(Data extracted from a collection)
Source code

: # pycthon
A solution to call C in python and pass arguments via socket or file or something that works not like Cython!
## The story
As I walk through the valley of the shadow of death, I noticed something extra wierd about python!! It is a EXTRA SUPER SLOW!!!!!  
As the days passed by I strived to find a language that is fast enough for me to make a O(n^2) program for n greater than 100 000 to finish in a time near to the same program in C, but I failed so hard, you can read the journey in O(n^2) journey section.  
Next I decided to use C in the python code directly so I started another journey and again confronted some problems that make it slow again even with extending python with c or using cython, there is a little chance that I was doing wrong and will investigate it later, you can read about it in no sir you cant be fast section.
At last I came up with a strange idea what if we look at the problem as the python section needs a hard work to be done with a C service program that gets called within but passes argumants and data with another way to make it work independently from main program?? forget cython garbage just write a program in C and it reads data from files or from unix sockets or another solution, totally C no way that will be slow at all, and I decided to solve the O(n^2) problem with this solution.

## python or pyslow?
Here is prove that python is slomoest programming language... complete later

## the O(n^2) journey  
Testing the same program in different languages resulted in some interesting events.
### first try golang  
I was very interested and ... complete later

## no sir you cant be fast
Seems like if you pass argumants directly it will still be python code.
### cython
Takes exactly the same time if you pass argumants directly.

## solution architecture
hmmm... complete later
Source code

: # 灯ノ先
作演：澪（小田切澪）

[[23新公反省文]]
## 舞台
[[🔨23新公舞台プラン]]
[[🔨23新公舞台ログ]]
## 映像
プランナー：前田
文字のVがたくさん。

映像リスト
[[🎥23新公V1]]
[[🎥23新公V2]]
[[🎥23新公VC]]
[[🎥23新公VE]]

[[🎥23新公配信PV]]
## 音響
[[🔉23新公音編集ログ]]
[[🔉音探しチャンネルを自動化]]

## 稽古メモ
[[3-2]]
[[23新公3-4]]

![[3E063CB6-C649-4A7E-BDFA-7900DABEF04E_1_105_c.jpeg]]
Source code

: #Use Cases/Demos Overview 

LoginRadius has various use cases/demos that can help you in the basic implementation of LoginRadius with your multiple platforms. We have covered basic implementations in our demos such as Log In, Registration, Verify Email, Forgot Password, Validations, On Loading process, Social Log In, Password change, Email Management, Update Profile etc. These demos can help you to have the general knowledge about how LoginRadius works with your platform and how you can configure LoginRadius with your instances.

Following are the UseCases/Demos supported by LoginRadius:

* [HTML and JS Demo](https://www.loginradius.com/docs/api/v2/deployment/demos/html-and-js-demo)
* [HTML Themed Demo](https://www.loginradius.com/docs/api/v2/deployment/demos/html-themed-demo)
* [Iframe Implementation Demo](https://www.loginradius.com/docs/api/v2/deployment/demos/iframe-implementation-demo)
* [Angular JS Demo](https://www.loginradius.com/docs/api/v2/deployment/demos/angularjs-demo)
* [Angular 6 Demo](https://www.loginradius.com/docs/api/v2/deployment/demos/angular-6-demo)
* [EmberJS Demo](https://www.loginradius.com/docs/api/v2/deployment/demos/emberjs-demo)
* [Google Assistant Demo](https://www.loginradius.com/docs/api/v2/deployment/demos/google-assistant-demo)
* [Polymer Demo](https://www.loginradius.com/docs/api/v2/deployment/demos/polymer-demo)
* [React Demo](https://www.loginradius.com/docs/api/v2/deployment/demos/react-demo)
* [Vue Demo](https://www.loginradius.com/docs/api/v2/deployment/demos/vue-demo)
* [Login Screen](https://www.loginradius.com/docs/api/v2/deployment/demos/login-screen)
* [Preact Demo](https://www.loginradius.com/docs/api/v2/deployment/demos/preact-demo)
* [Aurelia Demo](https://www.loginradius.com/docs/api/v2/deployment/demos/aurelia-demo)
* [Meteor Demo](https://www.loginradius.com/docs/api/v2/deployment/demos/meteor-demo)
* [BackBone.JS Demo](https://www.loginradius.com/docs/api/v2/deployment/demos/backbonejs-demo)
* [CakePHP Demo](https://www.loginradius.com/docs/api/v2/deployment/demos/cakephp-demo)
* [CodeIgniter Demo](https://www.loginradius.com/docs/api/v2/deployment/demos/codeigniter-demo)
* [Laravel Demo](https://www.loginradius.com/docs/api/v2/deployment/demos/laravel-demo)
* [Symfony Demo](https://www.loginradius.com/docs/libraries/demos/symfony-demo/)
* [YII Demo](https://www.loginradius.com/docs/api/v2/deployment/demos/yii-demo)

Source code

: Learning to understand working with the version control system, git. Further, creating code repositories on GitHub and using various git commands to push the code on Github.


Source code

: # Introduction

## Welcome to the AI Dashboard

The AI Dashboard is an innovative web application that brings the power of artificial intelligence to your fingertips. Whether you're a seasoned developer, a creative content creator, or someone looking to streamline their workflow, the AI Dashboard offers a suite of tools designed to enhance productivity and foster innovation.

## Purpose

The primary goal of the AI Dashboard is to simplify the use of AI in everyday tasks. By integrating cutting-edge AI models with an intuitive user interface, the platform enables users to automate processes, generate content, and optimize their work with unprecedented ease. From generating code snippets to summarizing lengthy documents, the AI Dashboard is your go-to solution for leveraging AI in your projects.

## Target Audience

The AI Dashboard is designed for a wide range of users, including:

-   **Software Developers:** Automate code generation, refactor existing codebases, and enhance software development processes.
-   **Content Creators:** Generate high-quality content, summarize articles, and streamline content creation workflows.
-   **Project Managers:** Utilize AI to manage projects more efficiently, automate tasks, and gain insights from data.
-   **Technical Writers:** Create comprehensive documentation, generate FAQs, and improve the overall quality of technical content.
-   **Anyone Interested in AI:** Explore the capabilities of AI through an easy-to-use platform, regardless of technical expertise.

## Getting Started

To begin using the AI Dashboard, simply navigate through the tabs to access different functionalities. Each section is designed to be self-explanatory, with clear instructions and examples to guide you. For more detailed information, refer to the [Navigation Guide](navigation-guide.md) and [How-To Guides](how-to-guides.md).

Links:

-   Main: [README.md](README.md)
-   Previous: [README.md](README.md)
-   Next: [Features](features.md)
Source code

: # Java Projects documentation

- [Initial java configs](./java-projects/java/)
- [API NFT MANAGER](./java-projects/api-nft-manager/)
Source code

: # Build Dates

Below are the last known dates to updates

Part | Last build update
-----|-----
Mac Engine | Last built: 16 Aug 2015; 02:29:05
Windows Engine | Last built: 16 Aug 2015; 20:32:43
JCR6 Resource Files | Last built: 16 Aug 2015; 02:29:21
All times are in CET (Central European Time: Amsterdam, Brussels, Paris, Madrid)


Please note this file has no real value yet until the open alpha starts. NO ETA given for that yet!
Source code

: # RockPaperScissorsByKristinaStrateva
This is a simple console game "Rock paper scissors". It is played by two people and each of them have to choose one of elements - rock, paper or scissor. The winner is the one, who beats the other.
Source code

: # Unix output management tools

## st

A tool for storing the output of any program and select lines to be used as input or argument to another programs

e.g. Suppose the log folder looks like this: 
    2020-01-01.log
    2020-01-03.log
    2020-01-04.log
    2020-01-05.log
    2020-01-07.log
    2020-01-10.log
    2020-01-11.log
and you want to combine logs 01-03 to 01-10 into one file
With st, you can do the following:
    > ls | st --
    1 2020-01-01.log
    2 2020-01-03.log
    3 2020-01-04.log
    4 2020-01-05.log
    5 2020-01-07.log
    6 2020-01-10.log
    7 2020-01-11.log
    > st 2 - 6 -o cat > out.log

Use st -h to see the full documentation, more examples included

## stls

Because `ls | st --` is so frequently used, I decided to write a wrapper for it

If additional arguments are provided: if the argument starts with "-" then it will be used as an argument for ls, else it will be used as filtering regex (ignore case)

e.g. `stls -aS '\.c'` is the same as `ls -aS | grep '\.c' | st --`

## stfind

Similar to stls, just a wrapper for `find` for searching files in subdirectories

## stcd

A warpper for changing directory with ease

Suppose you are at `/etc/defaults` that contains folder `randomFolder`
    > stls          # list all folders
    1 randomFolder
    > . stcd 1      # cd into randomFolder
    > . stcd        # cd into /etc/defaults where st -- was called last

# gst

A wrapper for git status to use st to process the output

» Your assignment: Each line of the data above containing the string "examples" is to be copied.

» Exercise result:
To begin using the AI Dashboard, simply navigate through the tabs to access different functionalities. Each section is designed to be self-explanatory, with clear instructions and examples to guide you. For more detailed information, refer to the [Navigation Guide](navigation-guide.md) and [How-To Guides](how-to-guides.md).
Use st -h to see the full documentation, more examples included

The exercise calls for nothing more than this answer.